Abstract

SUMMARY A general correspondence principle is presented that relates any time-domain electromagnetic diffusion field to an electromagnetic wavefield in a ‘corresponding’ configuration. The principle applies to arbitrarily inhomogeneous and anisotropic media and arbitrary transmitters and receivers. For the correspondence between the two types of electromagnetic fields to hold, the electric conductivity in the diffusive case and the permittivity in the wavefield case should have the same spatial variation, while the permeability distributions in space in the two cases are to be identical. Essential steps in the derivation of the correspondence principle are the use of the time Laplace transformation of causal signals, taken at real, positive values of the transform parameter, the Schouten-Van der Pol theorem in the theory of the Laplace transformation, and the reliance upon Lerch’s theorem of the uniqueness of the interrelation between causal field quantities and their time-Laplace-transform representations at real, positive values of the transform parameter.
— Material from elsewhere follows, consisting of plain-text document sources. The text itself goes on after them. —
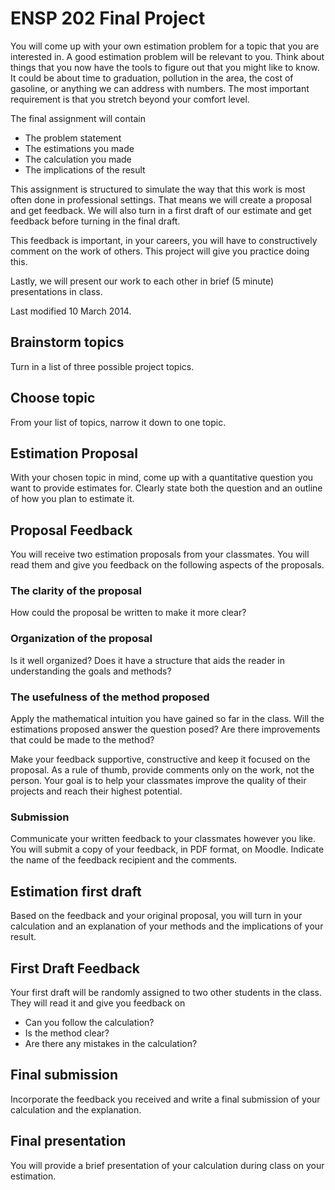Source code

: # ENSP 202 Final Project

You will come up with your own estimation problem for a topic that you are
interested in.  A good estimation problem will be relevant to you.
Think about things that you now have the tools to figure out that you
might like to know.  It could be about time to graduation, pollution in
the area, the cost of gasoline, or anything we can address with numbers.
The most important requirement is that you stretch beyond your comfort
level.

The final assignment will contain

- The problem statement
- The estimations you made
- The calculation you made
- The implications of the result

This assignment is structured to simulate the way that this work is most
often done in professional settings.  That means we will create a
proposal and get feedback.  We will also turn in a first draft of our
estimate and get feedback before turning in the final draft.

This feedback is important, in your careers, you will have to
constructively comment on the work of others.  This project will give
you practice doing this.

Lastly, we will present our work to each other in brief (5 minute)
presentations in class.

Last modified 10 March 2014.

## Brainstorm topics
<!--Due 17 Feb 2014-->

Turn in a list of three possible project topics.

## Choose topic
<!--Due 24 Feb 2014-->

From your list of topics, narrow it down to one topic.

## Estimation Proposal
<!--Due 10 Mar 2014-->

With your chosen topic in mind, come up with a quantitative question you
want to provide estimates for.  Clearly state both the question and an
outline of how you plan to estimate it.

## Proposal Feedback

You will receive two estimation proposals from your classmates.
You will read them and give you feedback on the following aspects of the
proposals.

### The clarity of the proposal

How could the proposal be written to make it more clear?

### Organization of the proposal

Is it well organized?  Does it have a structure that aids the reader in
understanding the goals and methods?

### The usefulness of the method proposed

Apply the mathematical intuition you have gained so far in the class.
Will the estimations proposed answer the question posed?  Are there
improvements that could be made to the method?

Make your feedback supportive, constructive and keep it focused on the
proposal.  As a rule of thumb, provide comments only on the work, not
the person.  Your goal is to help your classmates improve the quality of
their projects and reach their highest potential.

### Submission

Communicate your written feedback to your classmates however you like.
You will submit a copy of your feedback, in PDF format, on Moodle.
Indicate the name of the feedback recipient and the comments.

## Estimation first draft
<!--Due 7 Apr 2014-->

Based on the feedback and your original proposal, you will turn in your
calculation and an explanation of your methods and the implications of
your result.


## First Draft Feedback
<!--Due 14 Apr 2014-->

Your first draft will be randomly assigned to two other students
in the class.  They will read it and give you feedback on

- Can you follow the calculation?
- Is the method clear?
- Are there any mistakes in the calculation?

## Final submission

<!--Due 21 Apr 2014-->

Incorporate the feedback you received and write a final submission of
your calculation and the explanation.

## Final presentation

<!-- Due ??? -->

You will provide a brief presentation of your calculation during class
on your estimation.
Correspondence is then established between the tensorial Green’s functions in the two cases, where the Green’s functions are the point-receiver responses (either electric or magnetic field) to point-transmitter excitations (either electric- or magnetic-current source). Through the correspondence principle, all transient electromagnetic wavefields (where losses are neglected) have as a counterpart a transient diffusive electromagnetic field (where the electric displacement current is neglected). The interrelation yields the tool to compare quantitatively the potentialities of the two types of fields in transient electromagnetic geophysical prospecting. Finally, a general medium-parameter scaling law for time-domain electromagnetic wavefields is presented.